Retrieving Distinct Values

When retrieving data from a database table, you may encounter duplicate rows or values in the result set. To eliminate these duplicates, you can use the DISTINCT keyword immediately after the SELECT keyword, as shown below:

Syntax

The DISTINCT clause is used to remove duplicate rows from the result set:

SELECT DISTINCT column_list FROM table_name;

Here, column_list is a comma-separated list of column or field names from a database table (e.g., name, age, country, etc.) whose values you wish to retrieve.

Note: The DISTINCT clause operates similarly to the UNIQUE constraint, except in its treatment of null values. Two NULL values are considered unique, though they are not considered distinct from each other.

Let's explore some examples to see how it functions in practice.

Imagine we have a customers table in our database with the following records:

+---------+--------------------+-----------+-------------+
| cust_id | cust_name          | city      | postal_code |
+---------+--------------------+-----------+-------------+
|       1 | Maria Anders       | Berlin    | 12209       |
|       2 | Fran Wilson        | Madrid    | 28023       |
|       3 | Dominique Perrier  | Paris     | 75016       |
|       4 | Martin Blank       | Turin     | 10100       |
|       5 | Thomas Hardy       | Portland  | 97219       |
|       6 | Christina Aguilera | Madrid    | 28001       |
+---------+--------------------+-----------+-------------+

Now, execute the following query to retrieve all the rows from the city column of this table:

SELECT city FROM customers;

After executing the query, the output will look something like this:

+-----------+
| city      |
+-----------+
| Berlin    |
| Madrid    |
| Paris     |
| Turin     |
| Portland  |
| Madrid    |
+-----------+

Upon examining the output, you'll notice that the city "Madrid" appears twice in our result set, which is undesirable. Let's address this issue.

Removing Duplicate Data

The following query utilizes DISTINCT to produce a list of unique cities from the customers table.

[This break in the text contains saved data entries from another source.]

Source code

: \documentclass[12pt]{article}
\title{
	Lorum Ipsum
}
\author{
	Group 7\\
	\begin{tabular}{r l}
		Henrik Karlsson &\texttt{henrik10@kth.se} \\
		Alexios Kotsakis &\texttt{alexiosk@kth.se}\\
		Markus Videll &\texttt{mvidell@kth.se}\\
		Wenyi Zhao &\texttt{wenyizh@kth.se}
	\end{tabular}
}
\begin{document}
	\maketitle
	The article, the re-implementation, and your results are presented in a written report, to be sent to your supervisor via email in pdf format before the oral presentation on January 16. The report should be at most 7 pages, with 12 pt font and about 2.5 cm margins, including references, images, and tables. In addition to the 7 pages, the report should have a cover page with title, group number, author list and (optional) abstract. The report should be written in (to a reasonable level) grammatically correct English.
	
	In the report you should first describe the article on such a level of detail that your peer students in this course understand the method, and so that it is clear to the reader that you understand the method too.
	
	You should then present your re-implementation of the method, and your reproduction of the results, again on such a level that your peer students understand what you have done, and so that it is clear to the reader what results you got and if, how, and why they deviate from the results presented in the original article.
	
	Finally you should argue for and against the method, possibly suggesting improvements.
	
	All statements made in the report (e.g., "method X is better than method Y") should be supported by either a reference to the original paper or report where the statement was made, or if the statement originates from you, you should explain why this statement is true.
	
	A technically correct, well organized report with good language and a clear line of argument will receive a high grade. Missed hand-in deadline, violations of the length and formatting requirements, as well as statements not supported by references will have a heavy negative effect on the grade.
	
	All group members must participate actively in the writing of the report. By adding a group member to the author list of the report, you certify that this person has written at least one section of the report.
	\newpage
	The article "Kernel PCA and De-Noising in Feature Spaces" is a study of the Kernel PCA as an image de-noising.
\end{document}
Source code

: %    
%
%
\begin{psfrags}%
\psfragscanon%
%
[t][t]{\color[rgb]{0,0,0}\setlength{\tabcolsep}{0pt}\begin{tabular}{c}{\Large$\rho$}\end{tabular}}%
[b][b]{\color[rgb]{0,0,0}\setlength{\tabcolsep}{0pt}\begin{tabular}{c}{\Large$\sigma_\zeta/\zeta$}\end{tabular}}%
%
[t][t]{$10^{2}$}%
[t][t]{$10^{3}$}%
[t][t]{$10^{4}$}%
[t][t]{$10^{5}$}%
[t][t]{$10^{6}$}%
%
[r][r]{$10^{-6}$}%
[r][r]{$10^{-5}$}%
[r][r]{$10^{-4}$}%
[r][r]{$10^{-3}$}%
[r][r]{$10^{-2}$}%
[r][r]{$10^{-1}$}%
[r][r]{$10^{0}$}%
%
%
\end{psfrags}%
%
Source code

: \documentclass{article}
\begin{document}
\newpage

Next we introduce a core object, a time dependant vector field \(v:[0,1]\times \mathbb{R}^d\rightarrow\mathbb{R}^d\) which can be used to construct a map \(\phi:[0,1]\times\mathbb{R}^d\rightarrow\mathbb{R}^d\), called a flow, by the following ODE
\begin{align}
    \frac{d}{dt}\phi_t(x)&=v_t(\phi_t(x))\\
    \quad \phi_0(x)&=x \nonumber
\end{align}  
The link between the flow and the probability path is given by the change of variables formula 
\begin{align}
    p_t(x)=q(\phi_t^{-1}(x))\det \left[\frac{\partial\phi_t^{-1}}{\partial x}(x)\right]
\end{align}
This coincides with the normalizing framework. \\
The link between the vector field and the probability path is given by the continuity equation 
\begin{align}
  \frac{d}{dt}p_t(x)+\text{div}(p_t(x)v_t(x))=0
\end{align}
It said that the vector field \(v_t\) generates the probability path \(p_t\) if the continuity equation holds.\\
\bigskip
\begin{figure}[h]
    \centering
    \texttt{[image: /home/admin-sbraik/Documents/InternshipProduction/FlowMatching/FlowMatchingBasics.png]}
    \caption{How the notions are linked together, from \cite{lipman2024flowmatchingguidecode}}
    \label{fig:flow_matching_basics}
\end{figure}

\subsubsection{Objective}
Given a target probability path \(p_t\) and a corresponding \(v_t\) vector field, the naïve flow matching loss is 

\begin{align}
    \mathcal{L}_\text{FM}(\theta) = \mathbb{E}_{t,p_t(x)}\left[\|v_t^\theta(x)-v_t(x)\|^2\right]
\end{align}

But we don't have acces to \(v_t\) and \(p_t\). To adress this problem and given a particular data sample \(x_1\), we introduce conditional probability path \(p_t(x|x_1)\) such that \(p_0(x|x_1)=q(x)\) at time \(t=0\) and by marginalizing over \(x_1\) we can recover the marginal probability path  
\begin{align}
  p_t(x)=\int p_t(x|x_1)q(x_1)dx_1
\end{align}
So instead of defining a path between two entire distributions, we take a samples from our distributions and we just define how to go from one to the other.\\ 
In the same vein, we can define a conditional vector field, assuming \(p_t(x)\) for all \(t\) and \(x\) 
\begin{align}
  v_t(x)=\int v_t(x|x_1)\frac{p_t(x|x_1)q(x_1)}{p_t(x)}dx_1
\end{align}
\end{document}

SELECT DISTINCT city FROM customers;

After executing the above query, the output will resemble this:

+-----------+
| city      |
+-----------+
| Berlin    |
| Madrid    |
| Paris     |
| Turin     |
| Portland  |
+-----------+

As you can see, this time there are no duplicate values in our result set.

Note: When using the SELECT DISTINCT statement on a column with multiple NULL values, SQL retains one NULL value and eliminates the others from the result set. This is because DISTINCT considers all NULL values as identical.